List of confirmed tornadoes – Tuesday, June 24, 1952
| F# | Location | County / Parish | State | Start coord. | Time (UTC) | Path length | Max. width | Summary |
|---|---|---|---|---|---|---|---|---|
| F0 | NE of Philip | Haakon | SD | 44°11′N 101°27′W﻿ / ﻿44.18°N 101.45°W | 16:00–? | 0.1 miles (0.16 km) | 23 yards (21 m) | An airline pilot reported a funnel cloud that touched down about 15 miles (24 km) northeast of Philip. A damage estimate of $30 was given for this tornado. |
| F2 | NW of Cleveland to Downtown Minneapolis to Lino Lakes | Le Sueur, Scott, Hennepin, Ramsey, Anoka | MN | 44°20′N 93°51′W﻿ / ﻿44.33°N 93.85°W | 00:30–? | 70.9 miles (114.1 km) | 267 yards (244 m) | A long-tracked tornado, which was probably a tornado family, first touched down near Cleveland and moved northeastward, causing severe damage along its path.
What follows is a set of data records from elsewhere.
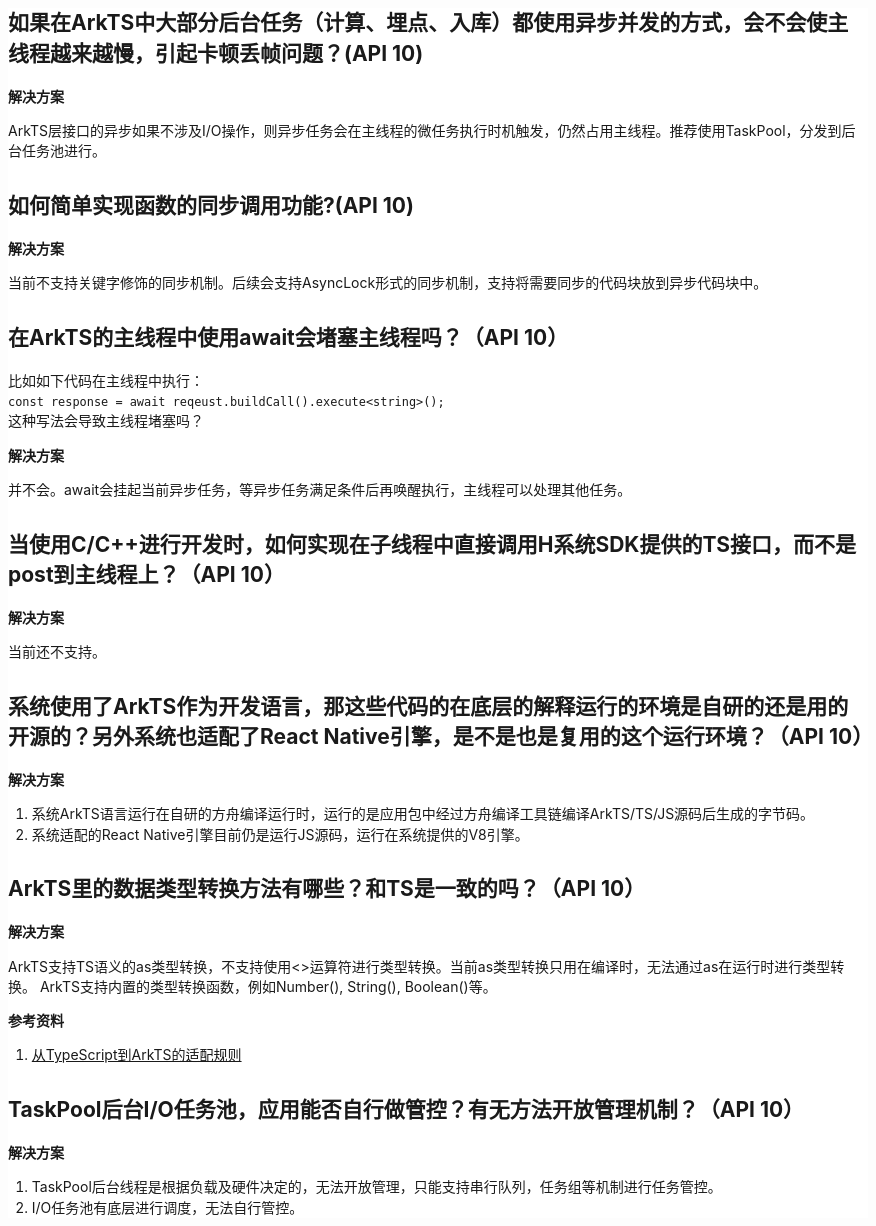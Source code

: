 ##  如果在ArkTS中大部分后台任务（计算、埋点、入库）都使用异步并发的方式，会不会使主线程越来越慢，引起卡顿丢帧问题？(API 10)

**解决方案**

ArkTS层接口的异步如果不涉及I/O操作，则异步任务会在主线程的微任务执行时机触发，仍然占用主线程。推荐使用TaskPool，分发到后台任务池进行。

##  如何简单实现函数的同步调用功能?(API 10)

**解决方案**

当前不支持关键字修饰的同步机制。后续会支持AsyncLock形式的同步机制，支持将需要同步的代码块放到异步代码块中。

##  在ArkTS的主线程中使用await会堵塞主线程吗？（API 10）

比如如下代码在主线程中执行：  
`const response = await reqeust.buildCall().execute<string>();`  
这种写法会导致主线程堵塞吗？

**解决方案**

并不会。await会挂起当前异步任务，等异步任务满足条件后再唤醒执行，主线程可以处理其他任务。

##  当使用C/C++进行开发时，如何实现在子线程中直接调用H系统SDK提供的TS接口，而不是post到主线程上？（API 10）

**解决方案**

当前还不支持。

## 系统使用了ArkTS作为开发语言，那这些代码的在底层的解释运行的环境是自研的还是用的开源的？另外系统也适配了React Native引擎，是不是也是复用的这个运行环境？（API 10）

**解决方案**

1. 系统ArkTS语言运行在自研的方舟编译运行时，运行的是应用包中经过方舟编译工具链编译ArkTS/TS/JS源码后生成的字节码。
2. 系统适配的React Native引擎目前仍是运行JS源码，运行在系统提供的V8引擎。

## ArkTS里的数据类型转换方法有哪些？和TS是一致的吗？（API 10）

**解决方案**

ArkTS支持TS语义的as类型转换，不支持使用<>运算符进行类型转换。当前as类型转换只用在编译时，无法通过as在运行时进行类型转换。
ArkTS支持内置的类型转换函数，例如Number(), String(), Boolean()等。

**参考资料**

1. [从TypeScript到ArkTS的适配规则](../quick-start/typescript-to-arkts-migration-guide.md)

## TaskPool后台I/O任务池，应用能否自行做管控？有无方法开放管理机制？（API 10）

**解决方案**

1. TaskPool后台线程是根据负载及硬件决定的，无法开放管理，只能支持串行队列，任务组等机制进行任务管控。
2. I/O任务池有底层进行调度，无法自行管控。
It moved through the southwestern part of the Minneapolis suburbs before entering Downtown Minneapolis. After moving through it, it continued northeastward, going through the northeastern suburbs of Minneapolis before dissipating near Lino Lakes. About 35 houses, barns, outbuildings, garages, large canvas tent, silos, windmills, steel granaries, farm machinery, and automobiles were destroyed while many other homes, buildings, barns, an automobile racing speedway, hangars, and several airplanes were damaged. Poultry and some livestock were killed, hundreds of trees uprooted, many poles, wires, radio and television antennae down, plate-glass windows were blown in and growing crops damaged. A number of reports of funnel-shaped clouds were observed and a large trailer truck heavily loaded with tombstones was lifted off the road in extreme southern Anoka County and wrecked. In all, 15 people were injured and losses total $5 million. Grazulis rated the tornado F3 and described the event as a complex of tornadoes and downbursts. |

==Non-tornadic impacts==
Severe storms struck a large portion of the Central Plains, Great Lakes, and the Southeastern and Northeastern United States.There were 3 fatalities and 3 injuries.